Now that Nikon has announced the D3x, are they likely to discontinue the D3?


----------



## PushingTin (Dec 3, 2008)

The D3X is for a niche market, wont appeal to all...

they certainly wont discontinue the D3 because of the D3X


----------



## craig clark (Dec 3, 2008)

I think they are still different enough (MP & ISO) and the d3 is a bridge in price from all the other models to the d3x.


----------



## lids369 (Dec 3, 2008)

well its kind of like bmw cancelling the 3 series and only keeping the m3


----------



## monkeykoder (Dec 3, 2008)

I don't know did they cancel the D2 when the D2h or D2x came out?


----------



## Garbz (Dec 9, 2008)

I think so but only because between the D2h and the D2x the entire original market for the D2 was covered. It's clearly not the case with the current D3 lineup.


----------



## AlexColeman (Dec 21, 2008)

1.The D2 never existed.
2.No, they are different markets and cameras.


----------



## jlykins (Dec 22, 2008)

The D3x doesn't have the FPS that the D3 does. Doesn't do the "clean" high ISO's that the D3 does... However I shot gymnastics with a guy this past weekend that is selling his D3 because he has the D700 with a grip, and it does almost everything the D3 does, for a lot less money.


----------



## Garbz (Dec 23, 2008)

AlexColeman said:


> 1.The D2 never existed.
> 2.No, they are different markets and cameras.

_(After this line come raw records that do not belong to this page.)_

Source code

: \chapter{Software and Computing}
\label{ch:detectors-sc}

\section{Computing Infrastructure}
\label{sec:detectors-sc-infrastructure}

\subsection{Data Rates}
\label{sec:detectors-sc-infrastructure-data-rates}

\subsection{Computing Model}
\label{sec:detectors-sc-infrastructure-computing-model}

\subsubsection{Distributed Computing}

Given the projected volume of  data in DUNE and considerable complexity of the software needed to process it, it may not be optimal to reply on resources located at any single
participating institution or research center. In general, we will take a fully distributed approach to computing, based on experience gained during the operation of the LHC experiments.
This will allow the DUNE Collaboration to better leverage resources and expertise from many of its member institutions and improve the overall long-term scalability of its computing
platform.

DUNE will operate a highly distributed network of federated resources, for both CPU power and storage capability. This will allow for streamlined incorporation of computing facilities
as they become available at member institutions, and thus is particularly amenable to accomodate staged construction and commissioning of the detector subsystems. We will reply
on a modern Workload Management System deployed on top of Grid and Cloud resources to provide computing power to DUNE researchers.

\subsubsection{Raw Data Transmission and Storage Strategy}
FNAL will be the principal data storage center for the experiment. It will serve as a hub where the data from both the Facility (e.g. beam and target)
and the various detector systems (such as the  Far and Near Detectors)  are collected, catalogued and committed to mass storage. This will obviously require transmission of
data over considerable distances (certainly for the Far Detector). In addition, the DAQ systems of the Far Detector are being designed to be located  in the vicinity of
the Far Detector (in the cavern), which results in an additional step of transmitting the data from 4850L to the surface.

Dammit this is at least the thirds time I've confused the D2 series with the D1 series. :er:


----------



## jstuedle (Dec 23, 2008)

Nikon D1 - 1999. D1H -2001. D1X - 2002. No D2, but D2H and D2X/D2Xs. The D3 is what I would call the D3H, and the D3X could have just as easily been the D4. JMHO.


----------



## Garbz (Dec 24, 2008)

Why would you say that? The all the cameras you listed come in lowres fast and highres slow versions. That would put the D3x just in the right place. I mean aside from the sensor it's feature set body etc are the same as the D3, why call it a D4?


----------



## jstuedle (Dec 25, 2008)

Garbz said:


> Why would you say that? The all the cameras you listed come in lowres fast and highres slow versions. That would put the D3x just in the right place. I mean aside from the sensor it's feature set body etc are the same as the D3, why call it a D4?



Oh, I agree, it fits the Nikon model as the D3X. But if the model is to hold up to Nikon tradition then we should expect a Nikon D3h that will turn about 15 FPS and an ISO range more like 400-128,000 with a H2 of 51,200. We can hope, right?


----------



## AlexColeman (Dec 28, 2008)

No.


----------



## LiveWave (Dec 28, 2008)

ISO 51,200? Lets all just wait till 2012/2013 and the advent of Black Silicon cameras.


----------